Tuhan mempunyai banyak jalan untuk makhluk-Nya untuk
mencapai kebahagian. Entah itu cara yang dibilang menyenangkan, ataukah cara
yang yang sama sekali tidak kita inginkan, dan sering kali kita mengeluh, “Tuhan, sampai kapan cobaan ini akan berakhir?Aku
lelah, aku tidak ingin seperti ini.” Batin Nina terus-terusan meronta
seperti itu.
Seperti saat ini, di bumi Wonosari, Yogyakarta. Nina
mengikuti permintaan Ambar, ibunya, yang menginginkannya untuk tinggal di kota
pelajar ini selama kepergian sang ibu untuk mencari nafkah di negeri orang.
Sejujurnya, Nina hanya ingin tetap bersama ibu dan adiknya di Jakarta. Semenjak
kepergian ayah, jiwa Ambar tergoncang hebat. Begitupun Nina.
“Nina!!” teriak seorang wanita paruh baya
memanggilnya dari kejauhan sana. Beliau adalah orang yang akan merawat Nina di
sini. Gadis yang memakai jaket coklat ini mulai memanggilnya dengan sebutan
nenek. Wanita itu berjalan menghampiri Nina yang masih bergeming, berdiri di
atas pasir pantai Sadranan.
“Kamu sedang apa Nina?” tanyanya halus.
“Lagi menikmati indahnya ciptaan Tuhan, nek.”
Jawabnya tanpa menoleh ke arah Astuti, namun ia tahu bahwa Astuti menyiratkan
sebuah senyuman.
“Bagaimana dengan jarum di telingamu? Masih terasa
sakit?”
Tangan Nina bergerak memegang belakang telinga
kirinya yang terpasang sebuah jarum kecil di sana. Nina merintih kesakitan
sambil sesekali mengelus-elus telinganya.
“Pelan-pelan kalau mau menyentuhnya.” Ujar nenek.
“Hehe iya nek, Nina lupa. Tapi sudah tidak terlalu
sakit kok nek. Sudah mulai terbiasa dipasang kayak ginian hehe.”

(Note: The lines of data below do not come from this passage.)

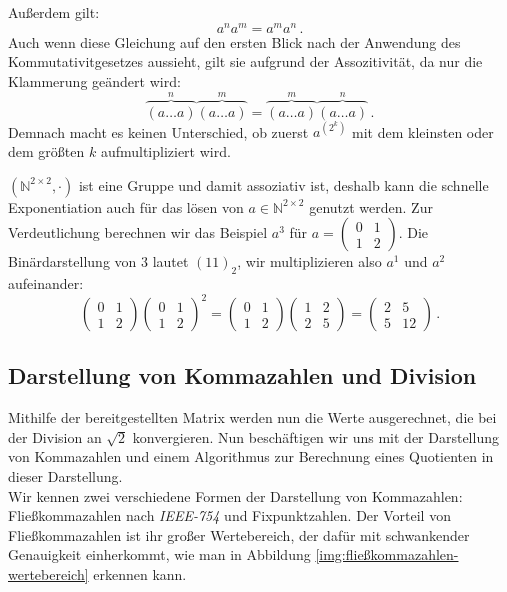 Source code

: \documentclass[course=erap]{aspdoc}
\begin{document}
Außerdem gilt:
\begin{equation}\label{swap_exponents}
      a^n a^m = a^m a^n \, .
\end{equation}
Auch wenn diese Gleichung auf den ersten Blick nach der Anwendung des Kommutativitgesetzes aussieht, gilt sie aufgrund der Assozitivität, da nur die Klammerung geändert wird:
\[ \overbrace{(a\dots a)}^n \overbrace{(a \dots a)}^m = \overbrace{(a \dots a)}^m \overbrace{(a \dots a)}^n \, .\]
Demnach macht es keinen Unterschied, ob zuerst $a^{(2^k)}$ mit dem kleinsten oder dem größten $k$ aufmultipliziert wird.\par
$(\mathbb{N}^{2\times 2}, \cdot)$ ist eine Gruppe und damit assoziativ ist, deshalb kann die schnelle Exponentiation auch für das lösen von $a\in\mathbb{N}^{2\times 2}$ genutzt werden.
Zur Verdeutlichung berechnen wir das Beispiel $a^3$ für $a = \left(\begin{matrix} 0 & 1 \\ 1 & 2 \end{matrix}\right)$. Die Binärdarstellung von $3$ lautet $(11)_2$, wir multiplizieren also $a^1$ und $a^2$ aufeinander: 
\begin{equation*} \label{eq:beispiel_matrixexp}
  \left(\begin{matrix} 0 & 1 \\ 1 & 2 \end{matrix}\right) \left(\begin{matrix} 0 & 1 \\ 1 & 2 \end{matrix}\right)^2 = \left(\begin{matrix} 0 & 1 \\ 1 & 2 \end{matrix}\right) \left(\begin{matrix} 1 & 2 \\ 2 & 5 \end{matrix}\right) = 
  \left(\begin{matrix} 2 & 5 \\ 5 & 12 \end{matrix}\right) \, .
\end{equation*}

\subsection{Darstellung von Kommazahlen und Division} \label{sec:division}
Mithilfe der bereitgestellten Matrix werden nun die Werte ausgerechnet, die bei der Division an $\sqrt{2}$ konvergieren.
Nun beschäftigen wir uns mit der Darstellung von Kommazahlen und einem Algorithmus zur Berechnung eines Quotienten in dieser Darstellung. \\
Wir kennen zwei verschiedene Formen der Darstellung von Kommazahlen: Fließkommazahlen nach \textit{IEEE-754} und Fixpunktzahlen.
Der Vorteil von Fließkommazahlen ist ihr großer Wertebereich, der dafür mit schwankender Genauigkeit einherkommt, wie man in Abbildung \ref{img:fließkommazahlen-wertebereich} erkennen kann.
\end{document}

“Baguslah kalau sudah tidak terlalu sakit lagi. Kamu
masih mau di sini? Jangan terlalu lama, kamu harus istirahat.” Ujar Astuti namun
Nina tak menggubris. Nina masih memegang jarum di telinga belakangnya. Jarum
ini merupakan jarum akupuntur yang dipasangkan oleh Wahyu, kakek-suami nenek-. Nina
mengidap penyakit jantung, persis seperti mendiang ayahnya. Waktu pertama kali
Wahyu mengetahui bahwa almarhum ayah Nina “mewariskan” penyakit jantungnya
kepada Nina, Wahyu sangat terkejut. Wahyu merupakan dokter pribadi keluarga
Nina yang menangani almarhum ayahnya. Namun penyakit yang diderita oleh ayahnya
ini telat diketahuinya. Oleh karena itu, Wahyu tidak ingin kejadian ini terulang
pada diri Nina.
“Nina....” Suara nenek membuyarkan lamunan Gadis
berambut sebahu ini.
“Eh iya
nek. Iya nanti Nina menyusul nenek sebentar lagi. Nenek duluan saja.” Jawabnya
“Ya sudah. Ingat ya, jangan lupa loh untuk pulang ke rumah. Mau nanti
diculik?” tanya Astuti bergurau.
“Kalau diculik sama cowok ganteng mah siapa yang gak mau nek.” Jawab Nina
tertawa. Astuti tersenyum melihat sosok gadis yang periang ini sambil berjalan
meninggalkannya yang kembali terfokus memejamkan mata, kembali menikmati
semilir angin di pantai Sadranan.
“Tuhan, aku
percaya dengan segala cobaan yang Engkau berikan kepadaku, Ibu dan adikku ini
merupakan salah satu jalanMu untuk menuntunku menuju kebahagiaan yang abadi.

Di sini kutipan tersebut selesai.